Our study was severely limited by the number of patients enrolled. The study was funded for 1 year and aimed to randomize 60 patients. We were, however, only able to randomize 32. The lack of power does allow us to formulate hypotheses but not to generalize our results.

To this end, our pilot double-blinded, double-dummy, single-center clinical suggests that 16.4% NaCl/Na-acetate is a safe and effective alternative to 23.4% NaCl to induce hypernatremia and reduce ICP in SAH patients with cerebral edema. Our study further showed that NaCl/Na-acetate may modify the risk of AKI by reducing chloride load. All of these require further scrutiny in appropriately powered, randomized, multi-center trials.

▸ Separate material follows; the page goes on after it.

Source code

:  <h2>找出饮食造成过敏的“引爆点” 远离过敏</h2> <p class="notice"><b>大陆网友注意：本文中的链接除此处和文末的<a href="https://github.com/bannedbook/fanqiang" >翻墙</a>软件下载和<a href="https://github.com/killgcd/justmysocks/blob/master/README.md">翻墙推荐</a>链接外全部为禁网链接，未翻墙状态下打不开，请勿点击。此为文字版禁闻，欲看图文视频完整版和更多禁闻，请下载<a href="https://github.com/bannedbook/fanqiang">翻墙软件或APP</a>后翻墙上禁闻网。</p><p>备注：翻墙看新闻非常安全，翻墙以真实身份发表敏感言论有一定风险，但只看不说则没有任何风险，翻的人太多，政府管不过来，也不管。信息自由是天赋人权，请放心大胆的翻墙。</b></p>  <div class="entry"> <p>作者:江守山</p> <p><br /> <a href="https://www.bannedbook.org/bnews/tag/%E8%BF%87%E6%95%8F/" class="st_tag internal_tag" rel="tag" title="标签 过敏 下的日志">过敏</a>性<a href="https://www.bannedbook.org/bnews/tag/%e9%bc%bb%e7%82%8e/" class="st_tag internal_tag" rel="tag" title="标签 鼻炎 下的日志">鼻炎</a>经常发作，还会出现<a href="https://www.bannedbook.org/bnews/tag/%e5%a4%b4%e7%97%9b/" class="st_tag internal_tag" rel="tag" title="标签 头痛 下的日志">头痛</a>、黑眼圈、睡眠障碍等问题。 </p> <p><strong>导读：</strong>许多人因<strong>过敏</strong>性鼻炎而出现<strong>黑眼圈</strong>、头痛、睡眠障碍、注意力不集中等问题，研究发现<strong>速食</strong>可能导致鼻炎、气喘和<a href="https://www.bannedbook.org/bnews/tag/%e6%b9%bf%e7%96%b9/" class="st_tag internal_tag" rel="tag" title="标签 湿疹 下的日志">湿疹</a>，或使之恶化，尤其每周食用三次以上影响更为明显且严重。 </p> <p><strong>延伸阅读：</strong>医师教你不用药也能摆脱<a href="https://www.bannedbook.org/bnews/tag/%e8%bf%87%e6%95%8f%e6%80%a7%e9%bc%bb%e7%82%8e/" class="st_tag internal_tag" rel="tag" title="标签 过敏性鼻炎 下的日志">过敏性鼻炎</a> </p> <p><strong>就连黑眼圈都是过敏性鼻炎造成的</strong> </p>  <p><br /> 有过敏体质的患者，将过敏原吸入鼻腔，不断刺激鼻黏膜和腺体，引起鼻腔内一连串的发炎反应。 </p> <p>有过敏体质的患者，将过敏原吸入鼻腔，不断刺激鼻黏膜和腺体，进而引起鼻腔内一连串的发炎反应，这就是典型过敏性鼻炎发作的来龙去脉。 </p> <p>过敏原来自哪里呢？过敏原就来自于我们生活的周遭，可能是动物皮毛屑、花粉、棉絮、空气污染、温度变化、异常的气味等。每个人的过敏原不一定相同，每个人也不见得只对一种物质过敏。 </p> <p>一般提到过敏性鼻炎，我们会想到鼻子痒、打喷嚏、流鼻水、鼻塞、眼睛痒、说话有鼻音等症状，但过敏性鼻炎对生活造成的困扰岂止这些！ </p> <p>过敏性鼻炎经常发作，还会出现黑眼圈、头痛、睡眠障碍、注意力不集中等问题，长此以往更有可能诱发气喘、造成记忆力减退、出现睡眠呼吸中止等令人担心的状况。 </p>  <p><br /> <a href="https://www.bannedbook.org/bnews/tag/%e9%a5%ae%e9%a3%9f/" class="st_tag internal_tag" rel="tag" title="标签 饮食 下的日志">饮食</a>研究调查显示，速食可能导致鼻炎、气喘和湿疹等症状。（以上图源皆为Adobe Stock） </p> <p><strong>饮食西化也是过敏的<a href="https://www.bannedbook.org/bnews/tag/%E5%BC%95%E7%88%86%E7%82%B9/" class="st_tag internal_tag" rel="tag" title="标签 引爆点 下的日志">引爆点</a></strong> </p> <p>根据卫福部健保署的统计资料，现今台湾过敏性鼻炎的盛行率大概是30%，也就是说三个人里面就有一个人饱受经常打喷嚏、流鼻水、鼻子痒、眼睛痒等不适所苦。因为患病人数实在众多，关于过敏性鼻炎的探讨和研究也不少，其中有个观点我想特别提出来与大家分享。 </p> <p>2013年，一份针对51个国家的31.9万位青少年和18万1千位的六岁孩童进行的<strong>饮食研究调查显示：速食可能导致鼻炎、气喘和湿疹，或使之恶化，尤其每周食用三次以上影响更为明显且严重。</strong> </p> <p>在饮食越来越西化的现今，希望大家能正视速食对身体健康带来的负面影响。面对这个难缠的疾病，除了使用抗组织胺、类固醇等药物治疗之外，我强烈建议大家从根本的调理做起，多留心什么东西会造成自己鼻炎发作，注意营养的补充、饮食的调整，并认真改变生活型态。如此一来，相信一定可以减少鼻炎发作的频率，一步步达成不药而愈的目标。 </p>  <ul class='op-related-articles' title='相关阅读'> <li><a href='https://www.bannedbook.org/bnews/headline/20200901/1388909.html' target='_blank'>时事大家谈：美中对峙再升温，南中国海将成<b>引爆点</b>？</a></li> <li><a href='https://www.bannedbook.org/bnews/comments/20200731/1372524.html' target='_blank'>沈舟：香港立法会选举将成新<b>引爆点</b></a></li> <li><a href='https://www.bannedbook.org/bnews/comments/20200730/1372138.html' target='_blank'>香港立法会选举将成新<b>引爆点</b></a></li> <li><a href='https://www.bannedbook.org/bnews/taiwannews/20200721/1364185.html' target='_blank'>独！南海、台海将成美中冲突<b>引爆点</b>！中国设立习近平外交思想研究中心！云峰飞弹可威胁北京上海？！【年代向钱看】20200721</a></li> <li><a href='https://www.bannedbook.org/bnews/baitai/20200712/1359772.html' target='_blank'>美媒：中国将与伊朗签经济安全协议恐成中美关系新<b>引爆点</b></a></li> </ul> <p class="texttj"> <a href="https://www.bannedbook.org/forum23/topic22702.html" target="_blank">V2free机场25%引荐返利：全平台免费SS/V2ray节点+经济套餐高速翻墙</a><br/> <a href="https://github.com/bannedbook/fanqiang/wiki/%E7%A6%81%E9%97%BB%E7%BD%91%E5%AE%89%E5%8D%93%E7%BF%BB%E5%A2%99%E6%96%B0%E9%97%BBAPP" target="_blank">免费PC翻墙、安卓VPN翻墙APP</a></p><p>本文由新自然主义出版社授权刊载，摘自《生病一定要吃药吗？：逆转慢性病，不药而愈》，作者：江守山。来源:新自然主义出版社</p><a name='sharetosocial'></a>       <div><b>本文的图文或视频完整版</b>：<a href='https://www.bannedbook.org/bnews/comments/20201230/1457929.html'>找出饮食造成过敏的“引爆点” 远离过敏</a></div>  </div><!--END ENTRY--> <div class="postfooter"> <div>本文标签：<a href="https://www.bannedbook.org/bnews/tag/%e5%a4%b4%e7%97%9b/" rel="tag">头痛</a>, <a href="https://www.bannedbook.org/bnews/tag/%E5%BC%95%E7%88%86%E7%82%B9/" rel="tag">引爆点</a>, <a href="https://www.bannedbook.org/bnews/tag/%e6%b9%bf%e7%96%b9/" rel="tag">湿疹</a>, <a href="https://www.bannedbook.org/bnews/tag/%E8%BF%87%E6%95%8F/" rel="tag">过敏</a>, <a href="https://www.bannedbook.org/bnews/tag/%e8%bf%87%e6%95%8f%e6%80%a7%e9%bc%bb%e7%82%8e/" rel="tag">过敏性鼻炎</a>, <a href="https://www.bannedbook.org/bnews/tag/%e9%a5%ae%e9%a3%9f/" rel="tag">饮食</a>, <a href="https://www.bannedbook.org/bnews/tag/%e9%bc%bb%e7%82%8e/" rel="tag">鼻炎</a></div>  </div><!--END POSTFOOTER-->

This pilot trial showed the feasibility and safety of replacing 23.4% NaCl infusions with a chloride-lean, 16.4% NaCl/Na-acetate infusions to treat cerebral edema in patients with SAH. Although the chloride load in patients receiving the alterative solution was lower, the degree of hyperchloremia was similar in the two groups. 16.4% NaCl/Na-acetate infusions was associated with lower AKI rates than 23.4% NaCl infusions, and had a similar effect on ICP reduction. Further multi-center studies are needed to corroborate these results.